* **What needs to be done**: For this exercise, copy out each line of the material below that includes "рабочую".

* **Supplied entries**:
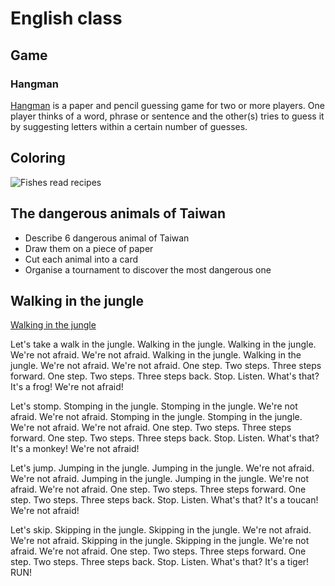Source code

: # English class

## Game

### Hangman

[Hangman](https://en.wikipedia.org/wiki/Hangman_(game)) is a paper and pencil guessing game for two or more players. One player thinks of a word, phrase or sentence and the other(s) tries to guess it by suggesting letters within a certain number of guesses.

## Coloring

![Fishes read recipes](https://everychildareader.net/wp-content/uploads/2020/03/2020CBW_ColoringPg_ONeillKatie-IMG.png)

## The dangerous animals of Taiwan

- Describe 6 dangerous animal of Taiwan
- Draw them on a piece of paper
- Cut each animal into a card
- Organise a tournament to discover the most dangerous one

## Walking in the jungle

[Walking in the jungle](https://www.youtube.com/watch?v=GoSq-yZcJ-4)

Let's take a walk in the jungle.
Walking in the jungle. Walking in the jungle.
We're not afraid. We're not afraid.
Walking in the jungle. Walking in the jungle. We're not afraid. We're not afraid.
One step. Two steps. Three steps forward.
One step. Two steps. Three steps back.
Stop. Listen. What's that?
It's a frog!
We're not afraid!

Let's stomp.
Stomping in the jungle. Stomping in the jungle. We're not afraid. We're not afraid.
Stomping in the jungle. Stomping in the jungle. We're not afraid. We're not afraid.
One step. Two steps. Three steps forward.
One step. Two steps. Three steps back.
Stop. Listen. What's that?
It's a monkey!
We're not afraid!

Let's jump.
Jumping in the jungle. Jumping in the jungle. We're not afraid. We're not afraid.
Jumping in the jungle. Jumping in the jungle. We're not afraid. We're not afraid.
One step. Two steps. Three steps forward.
One step. Two steps. Three steps back.
Stop. Listen. What's that?
It's a toucan!
We're not afraid!

Let's skip.
Skipping in the jungle. Skipping in the jungle. We're not afraid. We're not afraid.
Skipping in the jungle. Skipping in the jungle. We're not afraid. We're not afraid.
One step. Two steps. Three steps forward.
One step. Two steps. Three steps back.
Stop. Listen. What's that?
It's a tiger!  
RUN!

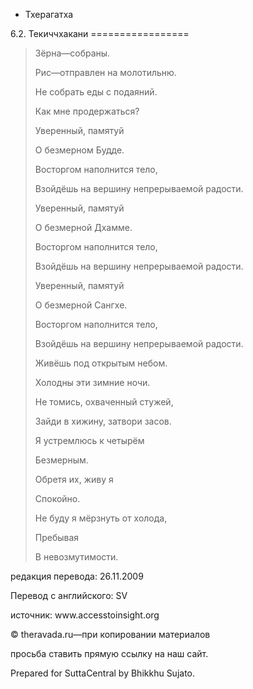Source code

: 









* Тхерагатха


6\.2\. Текиччхакани
\=\=\=\=\=\=\=\=\=\=\=\=\=\=\=\=\=




> Зёрна—собраны\.  
> 
> Рис—отправлен на молотильню\.  
> 
> Не собрать еды с подаяний\.  
> 
> Как мне продержаться?
> 
> 
> Уверенный, памятуй  
> 
> О безмерном Будде\.  
> 
> Восторгом наполнится тело,  
> 
> Взойдёшь на вершину непрерываемой радости\.
> 
> 
> Уверенный, памятуй  
> 
> О безмерной Дхамме\.  
> 
> Восторгом наполнится тело,  
> 
> Взойдёшь на вершину непрерываемой радости\.
> 
> 
> Уверенный, памятуй  
> 
> О безмерной Сангхе\.  
> 
> Восторгом наполнится тело,  
> 
> Взойдёшь на вершину непрерываемой радости\.
> 
> 
> Живёшь под открытым небом\.  
> 
> Холодны эти зимние ночи\.  
> 
> Не томись, охваченный стужей,  
> 
> Зайди в хижину, затвори засов\.
> 
> 
> Я устремлюсь к четырём  
> 
> Безмерным\.  
> 
> Обретя их, живу я  
> 
> Спокойно\.  
> 
> Не буду я мёрзнуть от холода,  
> 
> Пребывая  
> 
> В невозмутимости\.



редакция перевода: 26\.11\.2009


Перевод с английского: SV


источник: www\.accesstoinsight\.org


© theravada\.ru—при копировании материалов


просьба ставить прямую ссылку на наш сайт\.


Prepared for SuttaCentral by Bhikkhu Sujato\.






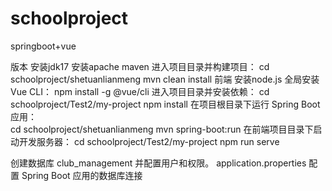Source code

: # schoolproject
springboot+vue

版本
安装jdk17
安装apache maven
进入项目目录并构建项目：
cd schoolproject/shetuanlianmeng
mvn clean install
前端
安装node.js
全局安装 Vue CLI：
npm install -g @vue/cli
进入项目目录并安装依赖：
cd schoolproject/Test2/my-project
npm install
在项目根目录下运行 Spring Boot 应用：   
cd schoolproject/shetuanlianmeng
mvn spring-boot:run
在前端项目目录下启动开发服务器：
cd schoolproject/Test2/my-project
npm run serve

创建数据库 club_management 并配置用户和权限。
application.properties
配置 Spring Boot 应用的数据库连接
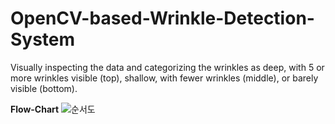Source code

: # OpenCV-based-Wrinkle-Detection-System
Visually inspecting the data and categorizing the wrinkles as deep, with 5 or more wrinkles visible (top), shallow, with fewer wrinkles (middle), or barely visible (bottom).

**Flow-Chart**
![순서도](https://github.com/YeeunMoon/OpenCV-based-Wrinkle-Detection-System/assets/64064088/9b4be4b0-ec5a-4f24-b1ea-563abdbcaa93)
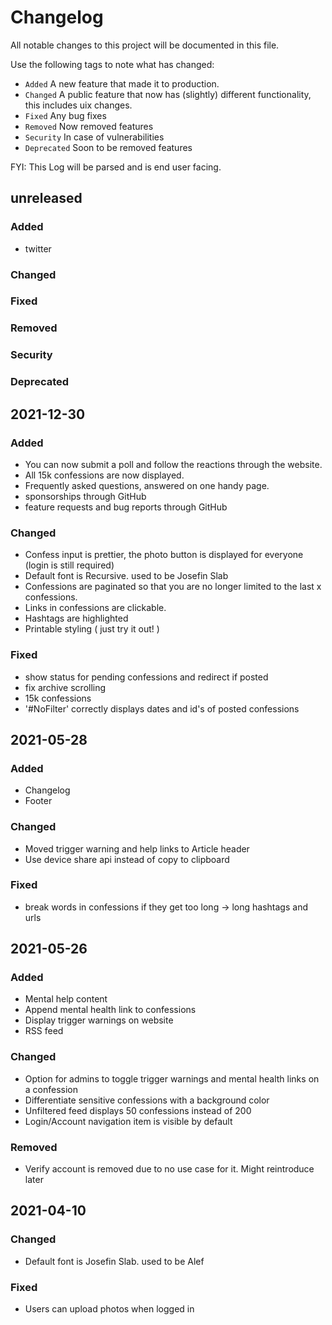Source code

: # Changelog
All notable changes to this project will be documented in this file.

Use the following tags to note what has changed:
* `Added` A new feature that made it to production. 
* `Changed` A public feature that now has (slightly) different functionality, this includes uix changes.
* `Fixed` Any bug fixes
* `Removed` Now removed features
* `Security` In case of vulnerabilities
* `Deprecated` Soon to be removed features

FYI: This Log will be parsed and is end user facing.

unreleased
----------
### Added
- twitter
### Changed

### Fixed

### Removed

### Security

### Deprecated


## 2021-12-30
### Added
- You can now submit a poll and follow the reactions through the website.
- All 15k confessions are now displayed.
- Frequently asked questions, answered on one handy page.
- sponsorships through GitHub
- feature requests and bug reports through GitHub

### Changed
- Confess input is prettier, the photo button is displayed for everyone (login is still required)
- Default font is Recursive. used to be Josefin Slab
- Confessions are paginated so that you are no longer limited to the last x confessions.
- Links in confessions are clickable.
- Hashtags are highlighted
- Printable styling ( just try it out! )

### Fixed
- show status for pending confessions and redirect if posted
- fix archive scrolling
- 15k confessions
- '#NoFilter' correctly displays dates and id's of posted confessions


## 2021-05-28
### Added
 - Changelog
 - Footer

### Changed
 - Moved trigger warning and help links to Article header
 - Use device share api instead of copy to clipboard

### Fixed
 - break words in confessions if they get too long -> long hashtags and urls

## 2021-05-26
### Added
 - Mental help content
 - Append mental health link to confessions
 - Display trigger warnings on website
 - RSS feed

### Changed
 - Option for admins to toggle trigger warnings and mental health links on a confession
 - Differentiate sensitive confessions with a background color
 - Unfiltered feed displays 50 confessions instead of 200
 - Login/Account navigation item is visible by default

### Removed
 - Verify account is removed due to no use case for it. Might reintroduce later

## 2021-04-10
### Changed
 - Default font is Josefin Slab. used to be Alef

### Fixed 
 - Users can upload photos when logged in
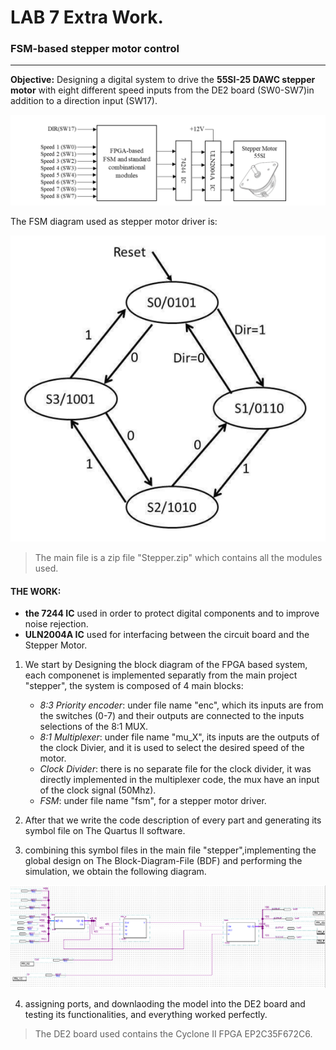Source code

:# **LAB 7 Extra Work.**
### FSM-based stepper motor control
***
**Objective:**
Designing a digital system to drive the **55SI-25 DAWC stepper motor** with eight different speed inputs from the DE2 board (SW0-SW7)in addition to a direction input (SW17).

![imagename](DriverMotor.png)

The FSM diagram used as stepper motor driver is: 

![FSM](FSM.png)

> The main file is a zip file "Stepper.zip" which contains all the modules used.
#### **THE WORK:**
- **the 7244 IC** used in order to protect digital components and to improve noise rejection.
- **ULN2004A IC** used for interfacing between the circuit board and the Stepper Motor.
1. We start by Designing the block diagram of the FPGA based system, each componenet is implemented separatly from the main project "stepper",
the system is composed of 4 main blocks:

    * *8:3 Priority encoder*: under file name "enc", which its inputs are from the switches (0-7) and their outputs are connected to the inputs selections of the 8:1 MUX.
    * *8:1 Multiplexer*: under file name "mu_X", its inputs are the outputs of the clock Divier, and it is used to select the desired speed of the motor.
    * *Clock Divider*: there is no separate file for the clock divider, it was directly implemented in the multiplexer code, the mux have an input of the clock signal (50Mhz).
    * *FSM*: under file name "fsm", for a stepper motor driver.

2. After that we write the code description of every part and generating its symbol file on The Quartus II software.

3. combining this symbol files in the main file "stepper",implementing the global design on The Block-Diagram-File (BDF) and performing the simulation, we obtain the following diagram.

![imagename](diagram.PNG)

4. assigning ports, and downlaoding the model into the DE2 board and testing its functionalities, and everything worked perfectly.
> The DE2 board used contains the Cyclone II FPGA EP2C35F672C6.
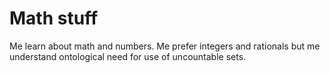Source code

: # Math stuff

Me learn about math and numbers. Me prefer integers and rationals but me understand ontological need for use of uncountable sets.
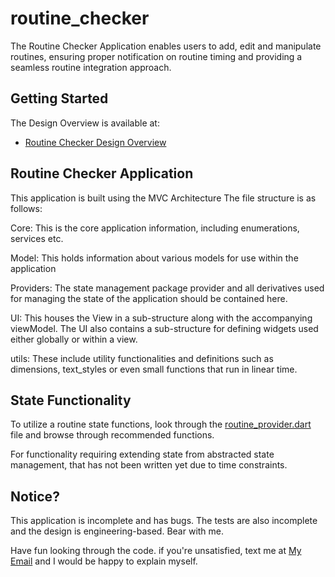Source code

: # routine_checker

The Routine Checker Application enables users to add, edit and manipulate routines, ensuring proper 
notification on routine timing and providing a seamless routine integration approach.

## Getting Started

The Design Overview is available at:
- [Routine Checker Design Overview](https://www.figma.com/file/PljPJifDcEwQ8jnbvRPjql/Routine-Checker?node-id=0%3A1)

## Routine Checker Application

This application is built using the MVC Architecture
The file structure is as follows:

Core: This is the core application information, including enumerations, services etc.

Model: This holds information about various models for use within the application

Providers: The state management package provider and all derivatives used for 
    managing the state of the application should be contained here.

UI: This houses the View in a sub-structure along with the accompanying viewModel.
    The UI also contains a sub-structure for defining widgets used either globally or
    within a view.

utils: These include utility functionalities and definitions such as dimensions,
    text_styles or even small functions that run in linear time.



## State Functionality

To utilize a routine state functions, look through the [routine_provider.dart](lib/providers/routine_provider.dart)
file and browse through recommended functions.

For functionality requiring extending state from abstracted state management, 
that has not been written yet due to time constraints.

## Notice?

This application is incomplete and has bugs. The tests are also incomplete and the
design is engineering-based. Bear with me.

Have fun looking through the code.
if you're unsatisfied, text me at [My Email](mailto:thurggex@gmail.com) and I would be happy to
explain myself.
    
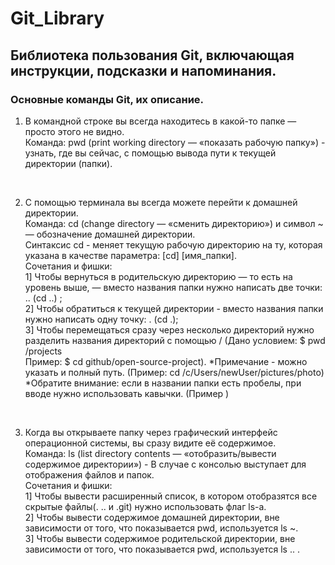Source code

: # Git_Library
## Библиотека пользования Git, включающая инструкции, подсказки и напоминания.
### Основные команды Git, их описание.

1. В командной строке вы всегда находитесь в какой-то папке — просто этого не видно. <br>
Команда: pwd (print working directory — «показать рабочую папку») - узнать, где вы сейчас, с помощью вывода пути к текущей директории (папки). <br>
<br>

2. С помощью терминала вы всегда можете перейти к домашней директории. <br>
Команда: cd (change directory — «сменить директорию») и символ ~ — обозначение домашней директории. <br>
Синтаксис cd - меняет текущую рабочую директорию на ту, которая указана в качестве параметра: [cd] [имя_папки].<br>
Сочетания и фишки: <br>
1] Чтобы вернуться в родительскую директорию — то есть на уровень выше, — вместо названия папки нужно написать две точки: .. (cd ..) ; <br>
2] Чтобы обратиться к текущей директории - вместо названия папки нужно написать одну точку: . (cd .); <br>
3] Чтобы перемещаться сразу через несколько директорий нужно разделить названия директорий с помощью / (Дано условием: $ pwd /projects <br>
Пример: $ cd github/open-source-project). *Примечание - можно указать и полный путь. (Пример: cd /c/Users/newUser/pictures/photo)<br>
*Обратите внимание: если в названии папки есть пробелы, при вводе нужно использовать кавычки. (Пример )<br>
<br>

3. Когда вы открываете папку через графический интерфейс операционной системы, вы сразу видите её содержимое. <br>
Команда: ls (list directory contents — «отобразить/вывести содержимое директории») - В случае с консолью выступает для отображения файлов и папок. <br>
Сочетания и фишки: <br>
1] Чтобы вывести расширенный список, в котором отобразятся все скрытые файлы(. .. и .git) нужно использовать флаг ls-a. <br>
2] Чтобы вывести содержимое домашней директории, вне зависимости от того, что показывается pwd, используется ls ~. <br>
3] Чтобы вывести содержимое родительской директории, вне зависимости от того, что показывается pwd, используется ls .. . <br>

* **Finished task**:
Команда: pwd (print working directory — «показать рабочую папку») - узнать, где вы сейчас, с помощью вывода пути к текущей директории (папки). <br>
Синтаксис cd - меняет текущую рабочую директорию на ту, которая указана в качестве параметра: [cd] [имя_папки].<br>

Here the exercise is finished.